■ What the task requires
Where a line of the listing below includes the word "curve", reproduce that line.

▼▼▼

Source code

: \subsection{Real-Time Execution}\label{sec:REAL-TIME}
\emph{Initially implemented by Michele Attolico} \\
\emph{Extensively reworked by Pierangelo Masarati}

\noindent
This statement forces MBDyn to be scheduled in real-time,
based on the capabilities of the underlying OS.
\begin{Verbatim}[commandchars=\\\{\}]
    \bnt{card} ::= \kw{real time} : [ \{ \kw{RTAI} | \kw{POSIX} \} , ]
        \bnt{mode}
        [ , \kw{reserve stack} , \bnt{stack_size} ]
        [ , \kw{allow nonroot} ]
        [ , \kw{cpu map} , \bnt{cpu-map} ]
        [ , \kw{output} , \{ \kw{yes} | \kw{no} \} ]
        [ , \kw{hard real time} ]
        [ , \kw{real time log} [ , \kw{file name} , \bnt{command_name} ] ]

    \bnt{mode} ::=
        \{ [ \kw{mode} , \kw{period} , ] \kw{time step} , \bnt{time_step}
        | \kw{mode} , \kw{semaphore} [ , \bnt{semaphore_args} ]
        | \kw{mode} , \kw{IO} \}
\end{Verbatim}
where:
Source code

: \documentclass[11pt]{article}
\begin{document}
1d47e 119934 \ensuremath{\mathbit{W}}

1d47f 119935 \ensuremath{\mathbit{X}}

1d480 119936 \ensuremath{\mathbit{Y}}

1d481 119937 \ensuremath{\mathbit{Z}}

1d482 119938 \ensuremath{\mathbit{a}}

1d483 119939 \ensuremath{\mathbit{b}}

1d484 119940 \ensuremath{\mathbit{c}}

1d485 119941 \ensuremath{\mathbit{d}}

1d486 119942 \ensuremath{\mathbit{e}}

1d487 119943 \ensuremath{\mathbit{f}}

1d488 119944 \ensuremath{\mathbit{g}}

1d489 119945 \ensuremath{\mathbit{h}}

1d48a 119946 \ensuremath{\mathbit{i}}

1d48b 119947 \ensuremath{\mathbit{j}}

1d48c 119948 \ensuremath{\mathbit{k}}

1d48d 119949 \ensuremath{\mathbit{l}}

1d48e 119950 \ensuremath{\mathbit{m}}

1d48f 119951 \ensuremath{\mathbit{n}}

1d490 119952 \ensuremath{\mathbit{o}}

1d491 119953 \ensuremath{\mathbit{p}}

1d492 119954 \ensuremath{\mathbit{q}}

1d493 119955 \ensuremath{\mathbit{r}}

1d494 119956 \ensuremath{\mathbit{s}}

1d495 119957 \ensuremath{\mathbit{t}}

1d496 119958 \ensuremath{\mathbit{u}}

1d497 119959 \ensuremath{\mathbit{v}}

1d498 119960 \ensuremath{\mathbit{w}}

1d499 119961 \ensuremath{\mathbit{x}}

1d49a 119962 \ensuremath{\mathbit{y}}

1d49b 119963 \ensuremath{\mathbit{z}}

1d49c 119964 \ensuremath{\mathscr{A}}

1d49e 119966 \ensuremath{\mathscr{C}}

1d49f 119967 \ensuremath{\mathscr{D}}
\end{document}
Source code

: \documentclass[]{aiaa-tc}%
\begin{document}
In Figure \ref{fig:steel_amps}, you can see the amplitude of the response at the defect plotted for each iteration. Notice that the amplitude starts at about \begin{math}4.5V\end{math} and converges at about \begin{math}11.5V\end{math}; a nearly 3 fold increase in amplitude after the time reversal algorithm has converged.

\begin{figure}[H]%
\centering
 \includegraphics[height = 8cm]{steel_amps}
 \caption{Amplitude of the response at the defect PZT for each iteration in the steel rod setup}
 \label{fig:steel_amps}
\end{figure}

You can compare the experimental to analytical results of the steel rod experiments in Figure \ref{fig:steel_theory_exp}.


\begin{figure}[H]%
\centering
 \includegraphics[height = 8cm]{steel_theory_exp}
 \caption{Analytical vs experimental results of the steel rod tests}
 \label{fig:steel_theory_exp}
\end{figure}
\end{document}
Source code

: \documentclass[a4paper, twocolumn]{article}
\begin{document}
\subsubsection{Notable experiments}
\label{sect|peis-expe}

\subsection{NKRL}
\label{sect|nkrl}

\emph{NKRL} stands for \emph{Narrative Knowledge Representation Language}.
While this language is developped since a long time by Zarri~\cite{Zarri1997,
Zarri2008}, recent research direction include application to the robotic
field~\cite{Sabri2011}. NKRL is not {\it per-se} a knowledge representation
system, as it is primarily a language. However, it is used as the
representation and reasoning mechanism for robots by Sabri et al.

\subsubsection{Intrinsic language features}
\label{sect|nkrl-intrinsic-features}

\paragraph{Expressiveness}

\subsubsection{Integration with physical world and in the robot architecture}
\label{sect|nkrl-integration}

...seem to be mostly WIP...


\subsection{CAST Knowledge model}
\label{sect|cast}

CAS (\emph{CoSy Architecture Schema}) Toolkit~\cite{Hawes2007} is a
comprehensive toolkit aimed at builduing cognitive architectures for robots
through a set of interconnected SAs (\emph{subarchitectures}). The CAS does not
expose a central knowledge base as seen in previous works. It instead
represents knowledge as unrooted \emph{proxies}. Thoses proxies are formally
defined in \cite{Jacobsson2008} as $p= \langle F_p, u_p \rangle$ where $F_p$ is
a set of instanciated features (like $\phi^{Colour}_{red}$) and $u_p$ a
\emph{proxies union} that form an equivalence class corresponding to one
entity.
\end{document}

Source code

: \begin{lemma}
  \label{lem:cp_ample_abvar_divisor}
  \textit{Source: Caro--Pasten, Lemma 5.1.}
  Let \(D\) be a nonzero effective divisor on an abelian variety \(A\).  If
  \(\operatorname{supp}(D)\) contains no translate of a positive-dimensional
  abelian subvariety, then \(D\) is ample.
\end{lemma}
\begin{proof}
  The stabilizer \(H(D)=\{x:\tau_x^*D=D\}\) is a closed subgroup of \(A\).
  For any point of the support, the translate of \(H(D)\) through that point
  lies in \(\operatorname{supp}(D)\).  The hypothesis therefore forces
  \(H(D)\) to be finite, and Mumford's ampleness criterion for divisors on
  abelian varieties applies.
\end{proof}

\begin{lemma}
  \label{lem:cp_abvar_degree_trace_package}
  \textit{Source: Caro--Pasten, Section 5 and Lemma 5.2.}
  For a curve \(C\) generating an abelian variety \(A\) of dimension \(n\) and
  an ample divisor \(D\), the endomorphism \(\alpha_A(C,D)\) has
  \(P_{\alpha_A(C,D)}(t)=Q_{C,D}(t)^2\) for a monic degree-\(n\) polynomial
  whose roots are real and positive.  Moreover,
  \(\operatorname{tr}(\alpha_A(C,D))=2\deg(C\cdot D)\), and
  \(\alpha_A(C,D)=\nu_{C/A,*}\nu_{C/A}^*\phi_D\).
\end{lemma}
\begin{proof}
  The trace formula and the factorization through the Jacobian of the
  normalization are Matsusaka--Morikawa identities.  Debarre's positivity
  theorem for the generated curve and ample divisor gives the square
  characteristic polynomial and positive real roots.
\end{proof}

▲▲▲

■ Solution to the problem
  For a curve \(C\) generating an abelian variety \(A\) of dimension \(n\) and
  theorem for the generated curve and ample divisor gives the square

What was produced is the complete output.